How to complete this task: Two lines mark the range in the entries below: the one holding "category: SVG" and the one holding "## Way back". Set down those two and all lines between them, exactly.

(Collected data)

-------------------------

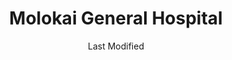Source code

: ---
layout: location-page
date: Last Modified
description: "Local COVID-19 testing is available at Molokai General Hospital in Kaunakakai, Hawaii, USA."
permalink: "locations/hawaii/kaunakakai/molokai-general-hospital/"
tags:
  - locations
  - hawaii
title: Molokai General Hospital
uniqueName: molokai-general-hospital
state: Hawaii
stateAbbr: HI
hood: "Kaunakakai"
address: "280 Home Olu Pl"
city: "Kaunakakai"
zip: "96748"
zipsNearby: "96861 96708 96801 96802 96803 96804 96805 96806 96807 96808 96809 96810 96811 96812 96813 96814 96815 96816 96817 96818 96819 96820 96821 96822 96823 96824 96825 96826 96828 96830 96836 96837 96838 96839 96840 96841 96843 96844 96846 96847 96848 96849 96850 96853 96858 96859 96898 96729 96732 96733 96734 96863 96742 96744 96748 96753 96757 96790 96761 96767 96763 96768 96788 96770 96779 96784 96793 96795 96827 96835" 
mapUrl: "http://maps.apple.com/?q=Molokai+General+Hospital&address=280+Home+Olu+Pl,Kaunakakai,Hawaii,96748"
locationType: Drive-thru
phone: "808-691-2619"
website: "https://www.queens.org/molokai/molokai-general-hospital"
onlineBooking: undefined
closed: undefined
closedUpdate: May 18th, 2020
notes: "Requires phone screen."
days: Everyday
hours: 10AM-6PM
ctaMessage: Learn more
ctaUrl: "https://www.queens.org/molokai/molokai-general-hospital"
---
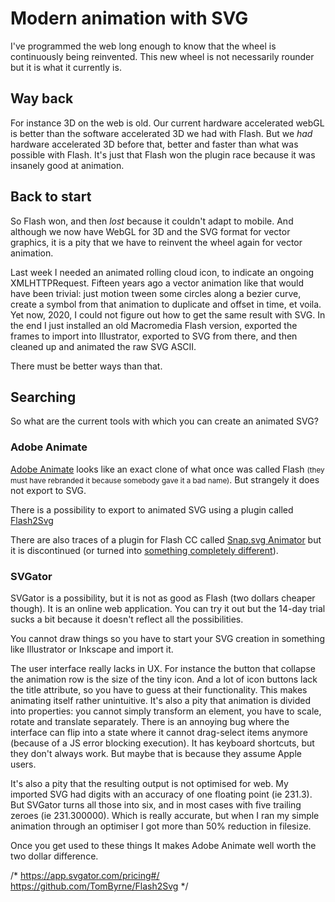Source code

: <!--
  slug: animating-svg
  date: 9999-04-30
  modified: 9999-04-30
  type: post
  header: boxbox.jpg
  category: SVG
  tag: animation
-->

# Modern animation with SVG

I've programmed the web long enough to know that the wheel is continuously being reinvented. This new wheel is not necessarily rounder but it is what it currently is.

## Way back

For instance 3D on the web is old. Our current hardware accelerated webGL is better than the software accelerated 3D we had with Flash. But we *had* hardware accelerated 3D before that, better and faster than what was possible with Flash. It's just that Flash won the plugin race because it was insanely good at animation.

## Back to start

So Flash won, and then *lost* because it couldn't adapt to mobile. And although we now have WebGL for 3D and the SVG format for vector graphics, it is a pity that we have to reinvent the wheel again for vector animation.

Last week I needed an animated rolling cloud icon, to indicate an ongoing XMLHTTPRequest. Fifteen years ago a vector animation like that would have been trivial: just motion tween some circles along a bezier curve, create a symbol from that animation to duplicate and offset in time, et voila.
Yet now, 2020, I could not figure out how to get the same result with SVG.
In the end I just installed an old Macromedia Flash version, exported the frames to import into Illustrator, exported to SVG from there, and then cleaned up and animated the raw SVG ASCII.

There must be better ways than that.

## Searching

So what are the current tools with which you can create an animated SVG?

### Adobe Animate

[Adobe Animate](https://www.adobe.com/products/animate.html) looks like an exact clone of what once was called Flash <small>(they must have rebranded it because somebody gave it a bad name)</small>. But strangely it does not export to SVG.

There is a possibility to export to animated SVG using a plugin called [Flash2Svg](https://github.com/TomByrne/Flash2Svg)

There are also traces of a plugin for Flash CC called [Snap.svg Animator](http://cjgammon.github.io/SnapSVG-Animator/) but it is discontinued (or turned into [something completely different](http://snapsvg.io/)).

### SVGator

SVGator is a possibility, but it is not as good as Flash (two dollars cheaper though). It is an online web application. You can try it out but the 14-day trial sucks a bit because it doesn't reflect all the possibilities.

You cannot draw things so you have to start your SVG creation in something like Illustrator or Inkscape and import it.

The user interface really lacks in UX. For instance the button that collapse the animation row is the size of the tiny icon. And a lot of icon buttons lack the title attribute, so you have to guess at their functionality.
This makes animating itself rather unintuitive. It's also a pity that animation is divided into properties: you cannot simply transform an element, you have to scale, rotate and translate separately.
There is an annoying bug where the interface can flip into a state where it cannot drag-select items anymore (because of a JS error blocking execution).
It has keyboard shortcuts, but they don't always work. But maybe that is because they assume Apple users.

It's also a pity that the resulting output is not optimised for web. My imported SVG had digits with an accuracy of one floating point (ie 231.3). But SVGator turns all those into six, and in most cases with five trailing zeroes (ie 231.300000). Which is really accurate, but when I ran my simple animation through an optimiser I got more than 50% reduction in filesize.

Once you get used to these things
It makes Adobe Animate well worth the two dollar difference.


/*
https://app.svgator.com/pricing#/
https://github.com/TomByrne/Flash2Svg
*/
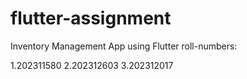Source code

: # flutter-assignment
  Inventory Management App using Flutter
roll-numbers:

1.202311580
2.202312603
3.202312017

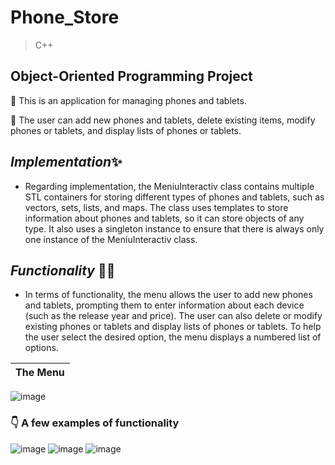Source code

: # Phone_Store
> C++
## Object-Oriented Programming Project
📌 This is an application for managing phones and tablets.

📌 The user can add new phones and tablets, delete existing items, modify phones or tablets, and display lists of phones or tablets.

## *Implementation*✨
- Regarding implementation, the MeniuInteractiv class contains multiple STL containers for storing different types of phones and tablets, such as vectors, sets, lists, and maps. The class uses templates to store information about phones and tablets, so it can store objects of any type. It also uses a singleton instance to ensure that there is always only one instance of the MeniuInteractiv class.

## *Functionality* 👨‍💻
- In terms of functionality, the menu allows the user to add new phones and tablets, prompting them to enter information about each device (such as the release year and price). The user can also delete or modify existing phones or tablets and display lists of phones or tablets. To help the user select the desired option, the menu displays a numbered list of options.


The Menu|  
:-------------------------:|
![image](https://user-images.githubusercontent.com/123704487/223144714-06bdafa6-8dd3-479e-9adb-daf139445d35.png) 

### 👇 A few examples of functionality  


 ![image](https://user-images.githubusercontent.com/123704487/223166738-5f9c7717-78cc-4b63-944e-94520d6f65ee.png) 
 ![image](https://user-images.githubusercontent.com/123704487/223166676-9ea20df0-964a-4b77-88db-65b019105aed.png)
 ![image](https://user-images.githubusercontent.com/123704487/223166098-49677d61-4c94-4c2c-aac1-957b0145d7e0.png)
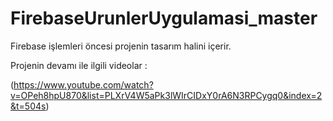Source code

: # FirebaseUrunlerUygulamasi_master

Firebase işlemleri öncesi projenin tasarım halini içerir.

Projenin devamı ile ilgili videolar :

(https://www.youtube.com/watch?v=OPeh8hpU870&list=PLXrV4W5aPk3lWIrCIDxY0rA6N3RPCygq0&index=2&t=504s)
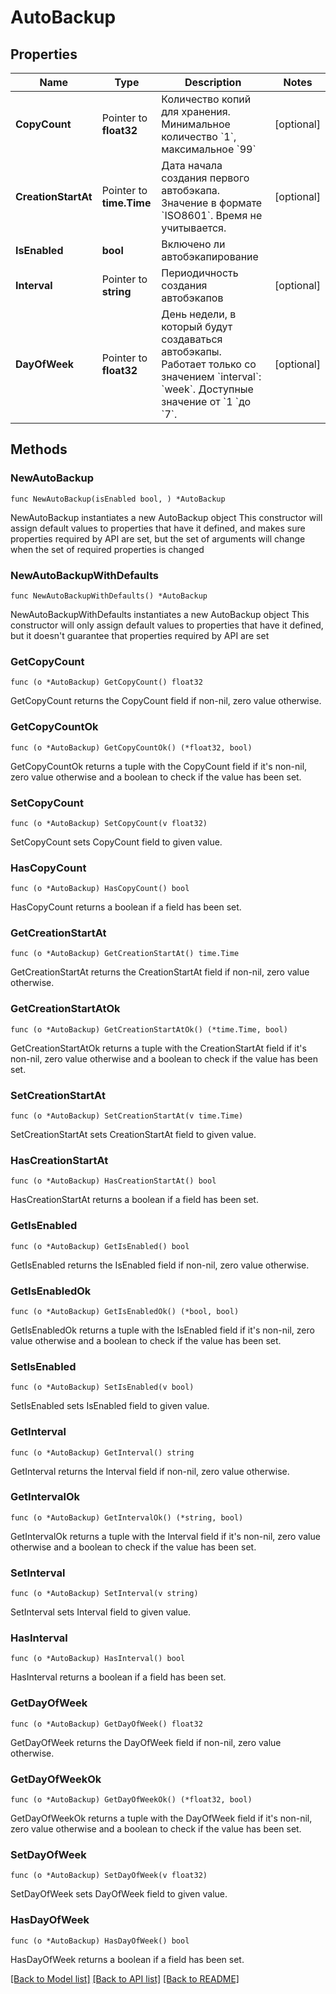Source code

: # AutoBackup

## Properties

Name | Type | Description | Notes
------------ | ------------- | ------------- | -------------
**CopyCount** | Pointer to **float32** | Количество копий для хранения. Минимальное количество &#x60;1&#x60;, максимальное &#x60;99&#x60; | [optional] 
**CreationStartAt** | Pointer to **time.Time** | Дата начала создания первого автобэкапа. Значение в формате &#x60;ISO8601&#x60;. Время не учитывается. | [optional] 
**IsEnabled** | **bool** | Включено ли автобэкапирование | 
**Interval** | Pointer to **string** | Периодичность создания автобэкапов | [optional] 
**DayOfWeek** | Pointer to **float32** | День недели, в который будут создаваться автобэкапы. Работает только со значением &#x60;interval&#x60;: &#x60;week&#x60;. Доступные значение от &#x60;1 &#x60;до &#x60;7&#x60;. | [optional] 

## Methods

### NewAutoBackup

`func NewAutoBackup(isEnabled bool, ) *AutoBackup`

NewAutoBackup instantiates a new AutoBackup object
This constructor will assign default values to properties that have it defined,
and makes sure properties required by API are set, but the set of arguments
will change when the set of required properties is changed

### NewAutoBackupWithDefaults

`func NewAutoBackupWithDefaults() *AutoBackup`

NewAutoBackupWithDefaults instantiates a new AutoBackup object
This constructor will only assign default values to properties that have it defined,
but it doesn't guarantee that properties required by API are set

### GetCopyCount

`func (o *AutoBackup) GetCopyCount() float32`

GetCopyCount returns the CopyCount field if non-nil, zero value otherwise.

### GetCopyCountOk

`func (o *AutoBackup) GetCopyCountOk() (*float32, bool)`

GetCopyCountOk returns a tuple with the CopyCount field if it's non-nil, zero value otherwise
and a boolean to check if the value has been set.

### SetCopyCount

`func (o *AutoBackup) SetCopyCount(v float32)`

SetCopyCount sets CopyCount field to given value.

### HasCopyCount

`func (o *AutoBackup) HasCopyCount() bool`

HasCopyCount returns a boolean if a field has been set.

### GetCreationStartAt

`func (o *AutoBackup) GetCreationStartAt() time.Time`

GetCreationStartAt returns the CreationStartAt field if non-nil, zero value otherwise.

### GetCreationStartAtOk

`func (o *AutoBackup) GetCreationStartAtOk() (*time.Time, bool)`

GetCreationStartAtOk returns a tuple with the CreationStartAt field if it's non-nil, zero value otherwise
and a boolean to check if the value has been set.

### SetCreationStartAt

`func (o *AutoBackup) SetCreationStartAt(v time.Time)`

SetCreationStartAt sets CreationStartAt field to given value.

### HasCreationStartAt

`func (o *AutoBackup) HasCreationStartAt() bool`

HasCreationStartAt returns a boolean if a field has been set.

### GetIsEnabled

`func (o *AutoBackup) GetIsEnabled() bool`

GetIsEnabled returns the IsEnabled field if non-nil, zero value otherwise.

### GetIsEnabledOk

`func (o *AutoBackup) GetIsEnabledOk() (*bool, bool)`

GetIsEnabledOk returns a tuple with the IsEnabled field if it's non-nil, zero value otherwise
and a boolean to check if the value has been set.

### SetIsEnabled

`func (o *AutoBackup) SetIsEnabled(v bool)`

SetIsEnabled sets IsEnabled field to given value.


### GetInterval

`func (o *AutoBackup) GetInterval() string`

GetInterval returns the Interval field if non-nil, zero value otherwise.

### GetIntervalOk

`func (o *AutoBackup) GetIntervalOk() (*string, bool)`

GetIntervalOk returns a tuple with the Interval field if it's non-nil, zero value otherwise
and a boolean to check if the value has been set.

### SetInterval

`func (o *AutoBackup) SetInterval(v string)`

SetInterval sets Interval field to given value.

### HasInterval

`func (o *AutoBackup) HasInterval() bool`

HasInterval returns a boolean if a field has been set.

### GetDayOfWeek

`func (o *AutoBackup) GetDayOfWeek() float32`

GetDayOfWeek returns the DayOfWeek field if non-nil, zero value otherwise.

### GetDayOfWeekOk

`func (o *AutoBackup) GetDayOfWeekOk() (*float32, bool)`

GetDayOfWeekOk returns a tuple with the DayOfWeek field if it's non-nil, zero value otherwise
and a boolean to check if the value has been set.

### SetDayOfWeek

`func (o *AutoBackup) SetDayOfWeek(v float32)`

SetDayOfWeek sets DayOfWeek field to given value.

### HasDayOfWeek

`func (o *AutoBackup) HasDayOfWeek() bool`

HasDayOfWeek returns a boolean if a field has been set.


[[Back to Model list]](../README.md#documentation-for-models) [[Back to API list]](../README.md#documentation-for-api-endpoints) [[Back to README]](../README.md)


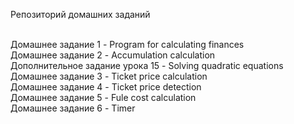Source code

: Репозиторий домашних заданий<br><br>

Домашнее задание 1 - Program for calculating finances<br>
Домашнее задание 2 - Accumulation calculation<br>
Дополнительное задание урока 15 - Solving quadratic equations<br>
Домашнее задание 3 - Ticket price calculation<br>
Домашнее задание 4 - Ticket price detection<br>
Домашнее задание 5 - Fule cost calculation<br>
Домашнее задание 6 - Timer<br>
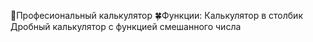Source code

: 🌵Професиональный калькулятор
🍀Функции:
Калькулятор в столбик
Дробный калькулятор с функцией смешанного числа
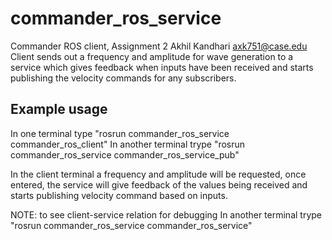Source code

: # commander_ros_service

Commander ROS client, Assignment 2
Akhil Kandhari
axk751@case.edu
Client sends out a frequency and amplitude for wave generation to a service which gives feedback when inputs have been received and starts publishing the velocity commands for any subscribers.

## Example usage

In one terminal type "rosrun commander_ros_service commander_ros_client"
In another terminal trype "rosrun commander_ros_service commander_ros_service_pub"

In the client terminal a frequency and amplitude will be requested, once entered, the service will give feedback of the values being received and starts publishing velocity command based on inputs.


NOTE: to see client-service relation for debugging In another terminal trype "rosrun commander_ros_service commander_ros_service"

-------------------------

Response:
  category: SVG
  tag: animation
-->

# Modern animation with SVG

I've programmed the web long enough to know that the wheel is continuously being reinvented. This new wheel is not necessarily rounder but it is what it currently is.

## Way back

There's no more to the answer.